DIRECTIONS FOR THIS TASK: In the entries below, count every line containing "async". Return the number and nothing else.

Extracted records
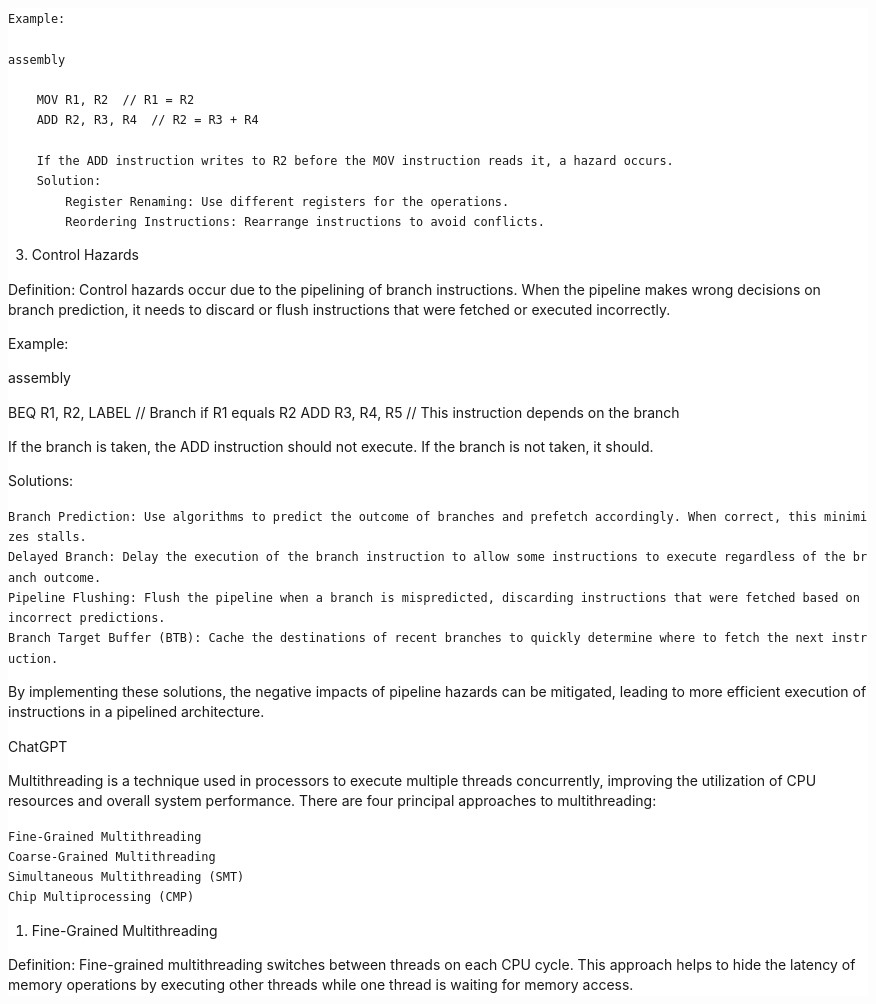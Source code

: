     Example:

    assembly

        MOV R1, R2  // R1 = R2
        ADD R2, R3, R4  // R2 = R3 + R4

        If the ADD instruction writes to R2 before the MOV instruction reads it, a hazard occurs.
        Solution:
            Register Renaming: Use different registers for the operations.
            Reordering Instructions: Rearrange instructions to avoid conflicts.

3. Control Hazards

Definition: Control hazards occur due to the pipelining of branch instructions. When the pipeline makes wrong decisions on branch prediction, it needs to discard or flush instructions that were fetched or executed incorrectly.

Example:

assembly

BEQ R1, R2, LABEL  // Branch if R1 equals R2
ADD R3, R4, R5     // This instruction depends on the branch

If the branch is taken, the ADD instruction should not execute. If the branch is not taken, it should.

Solutions:

    Branch Prediction: Use algorithms to predict the outcome of branches and prefetch accordingly. When correct, this minimizes stalls.
    Delayed Branch: Delay the execution of the branch instruction to allow some instructions to execute regardless of the branch outcome.
    Pipeline Flushing: Flush the pipeline when a branch is mispredicted, discarding instructions that were fetched based on incorrect predictions.
    Branch Target Buffer (BTB): Cache the destinations of recent branches to quickly determine where to fetch the next instruction.

By implementing these solutions, the negative impacts of pipeline hazards can be mitigated, leading to more efficient execution of instructions in a pipelined architecture.




ChatGPT

Multithreading is a technique used in processors to execute multiple threads concurrently, improving the utilization of CPU resources and overall system performance. There are four principal approaches to multithreading:

    Fine-Grained Multithreading
    Coarse-Grained Multithreading
    Simultaneous Multithreading (SMT)
    Chip Multiprocessing (CMP)

1. Fine-Grained Multithreading

Definition: Fine-grained multithreading switches between threads on each CPU cycle. This approach helps to hide the latency of memory operations by executing other threads while one thread is waiting for memory access.
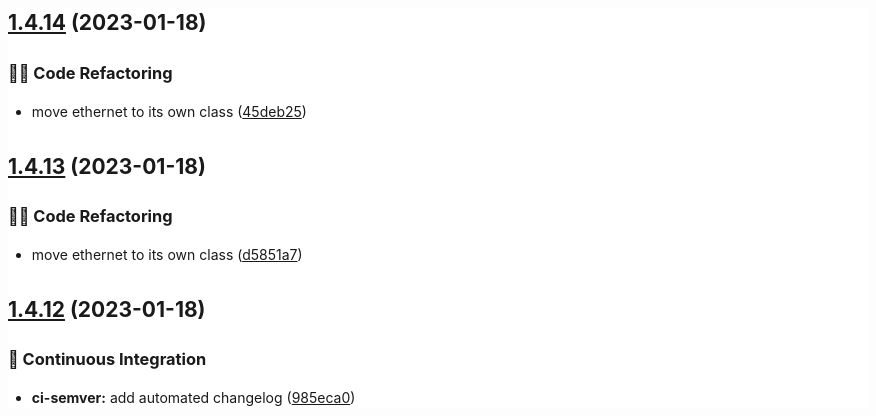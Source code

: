 ## [1.4.14](https://github.com/ZanzyTHEbar/EasyNetworkManager/compare/v1.4.13...v1.4.14) (2023-01-18)


### 🧑‍💻 Code Refactoring

* move ethernet to its own class ([45deb25](https://github.com/ZanzyTHEbar/EasyNetworkManager/commit/45deb2524125732ba694188abb6a15f3c0aabbd5))

## [1.4.13](https://github.com/ZanzyTHEbar/EasyNetworkManager/compare/v1.4.12...v1.4.13) (2023-01-18)


### 🧑‍💻 Code Refactoring

* move ethernet to its own class ([d5851a7](https://github.com/ZanzyTHEbar/EasyNetworkManager/commit/d5851a7bbaa9102182f158454b74755acd7329d2))

## [1.4.12](https://github.com/ZanzyTHEbar/EasyNetworkManager/compare/v1.4.11...v1.4.12) (2023-01-18)


### 🔁 Continuous Integration

* **ci-semver:** add automated changelog ([985eca0](https://github.com/ZanzyTHEbar/EasyNetworkManager/commit/985eca0d352ea44ef0833df7167a4dc9216feafd))
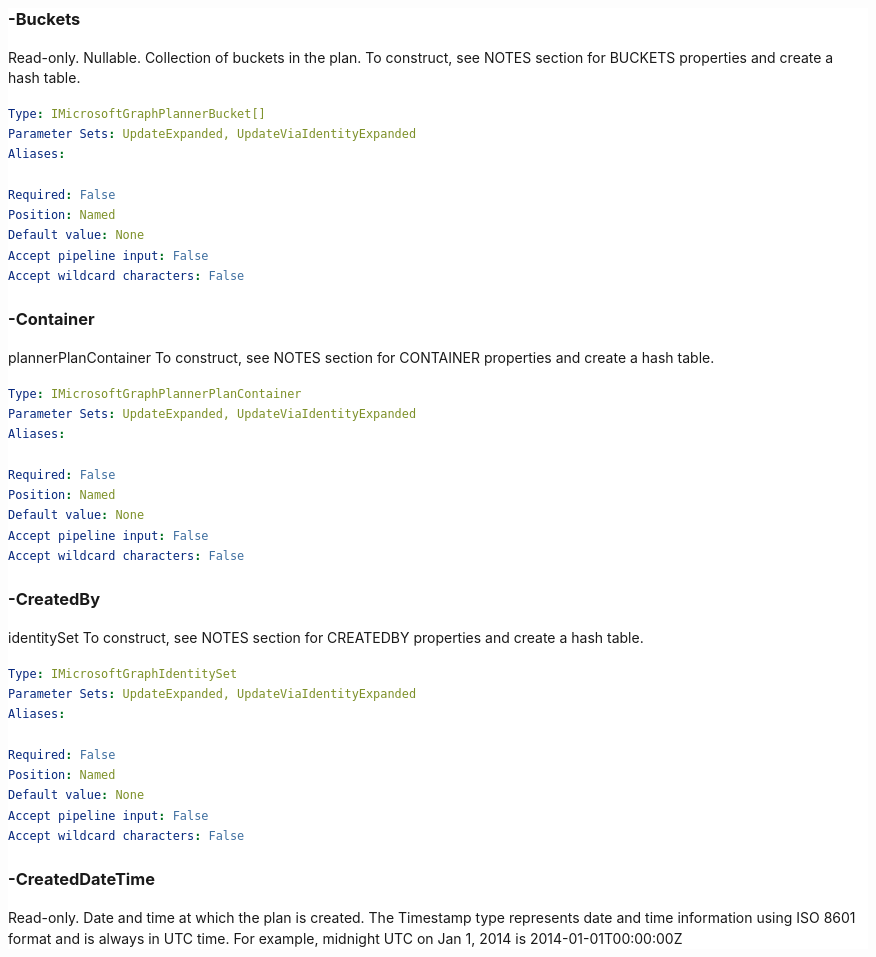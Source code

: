 ### -Buckets
Read-only.
Nullable.
Collection of buckets in the plan.
To construct, see NOTES section for BUCKETS properties and create a hash table.

```yaml
Type: IMicrosoftGraphPlannerBucket[]
Parameter Sets: UpdateExpanded, UpdateViaIdentityExpanded
Aliases:

Required: False
Position: Named
Default value: None
Accept pipeline input: False
Accept wildcard characters: False
```

### -Container
plannerPlanContainer
To construct, see NOTES section for CONTAINER properties and create a hash table.

```yaml
Type: IMicrosoftGraphPlannerPlanContainer
Parameter Sets: UpdateExpanded, UpdateViaIdentityExpanded
Aliases:

Required: False
Position: Named
Default value: None
Accept pipeline input: False
Accept wildcard characters: False
```

### -CreatedBy
identitySet
To construct, see NOTES section for CREATEDBY properties and create a hash table.

```yaml
Type: IMicrosoftGraphIdentitySet
Parameter Sets: UpdateExpanded, UpdateViaIdentityExpanded
Aliases:

Required: False
Position: Named
Default value: None
Accept pipeline input: False
Accept wildcard characters: False
```

### -CreatedDateTime
Read-only.
Date and time at which the plan is created.
The Timestamp type represents date and time information using ISO 8601 format and is always in UTC time.
For example, midnight UTC on Jan 1, 2014 is 2014-01-01T00:00:00Z
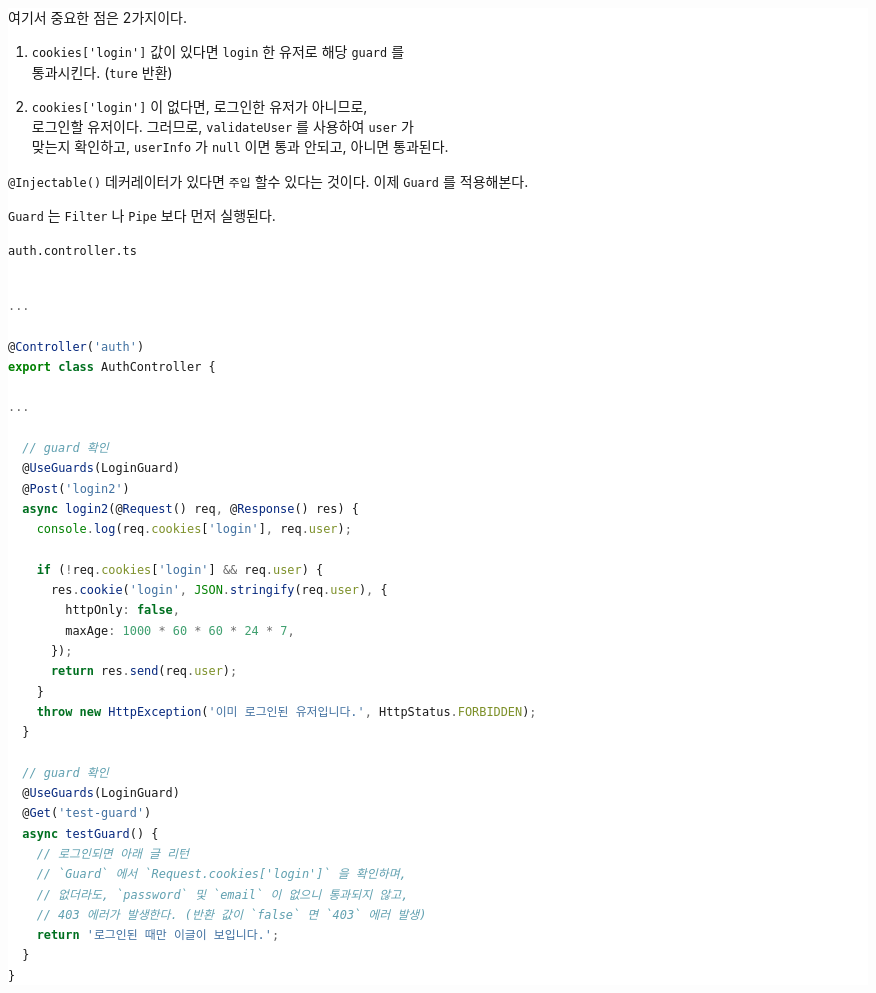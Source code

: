 여기서 중요한 점은 2가지이다.

1. `cookies['login']` 값이 있다면 `login` 한 유저로 해당 `guard` 를  
   통과시킨다. (`ture` 반환)

2. `cookies['login']` 이 없다면, 로그인한 유저가 아니므로,  
   로그인할 유저이다. 그러므로, `validateUser` 를 사용하여 `user` 가  
   맞는지 확인하고, `userInfo` 가 `null` 이면 통과 안되고, 아니면 통과된다.

`@Injectable()` 데커레이터가 있다면 `주입` 할수 있다는 것이다.
이제 `Guard` 를 적용해본다.

`Guard` 는 `Filter` 나 `Pipe` 보다 먼저 실행된다.

`auth.controller.ts`

```ts

...

@Controller('auth')
export class AuthController {

...

  // guard 확인
  @UseGuards(LoginGuard)
  @Post('login2')
  async login2(@Request() req, @Response() res) {
    console.log(req.cookies['login'], req.user);

    if (!req.cookies['login'] && req.user) {
      res.cookie('login', JSON.stringify(req.user), {
        httpOnly: false,
        maxAge: 1000 * 60 * 60 * 24 * 7,
      });
      return res.send(req.user);
    }
    throw new HttpException('이미 로그인된 유저입니다.', HttpStatus.FORBIDDEN);
  }

  // guard 확인
  @UseGuards(LoginGuard)
  @Get('test-guard')
  async testGuard() {
    // 로그인되면 아래 글 리턴
    // `Guard` 에서 `Request.cookies['login']` 을 확인하며,
    // 없더라도, `password` 및 `email` 이 없으니 통과되지 않고,
    // 403 에러가 발생한다. (반환 값이 `false` 면 `403` 에러 발생)
    return '로그인된 때만 이글이 보입니다.';
  }
}

```
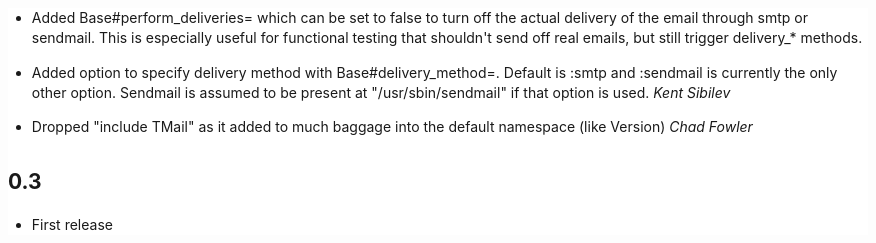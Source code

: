 *   Added Base#perform_deliveries= which can be set to false to turn off the actual delivery of the email through smtp or sendmail.
    This is especially useful for functional testing that shouldn't send off real emails, but still trigger delivery_* methods.

*   Added option to specify delivery method with Base#delivery_method=. Default is :smtp and :sendmail is currently the only other option.
    Sendmail is assumed to be present at "/usr/sbin/sendmail" if that option is used. *Kent Sibilev*

*   Dropped "include TMail" as it added to much baggage into the default namespace (like Version) *Chad Fowler*


## 0.3 ##

*   First release
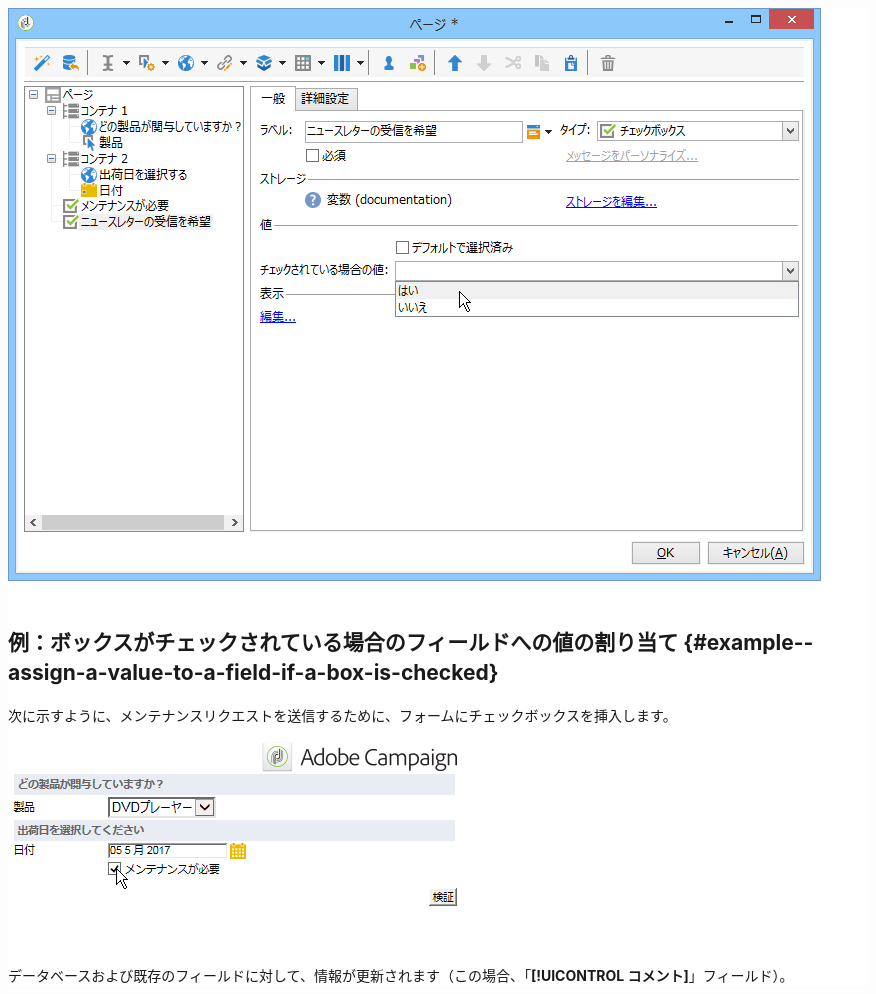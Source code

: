 ![](assets/s_ncs_admin_survey_check_box_enum.png)

## 例：ボックスがチェックされている場合のフィールドへの値の割り当て {#example--assign-a-value-to-a-field-if-a-box-is-checked}

次に示すように、メンテナンスリクエストを送信するために、フォームにチェックボックスを挿入します。

![](assets/s_ncs_admin_survey_check_box_ex.png)

データベースおよび既存のフィールドに対して、情報が更新されます（この場合、「**[!UICONTROL コメント]**」フィールド）。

ANSWER SECTION: 2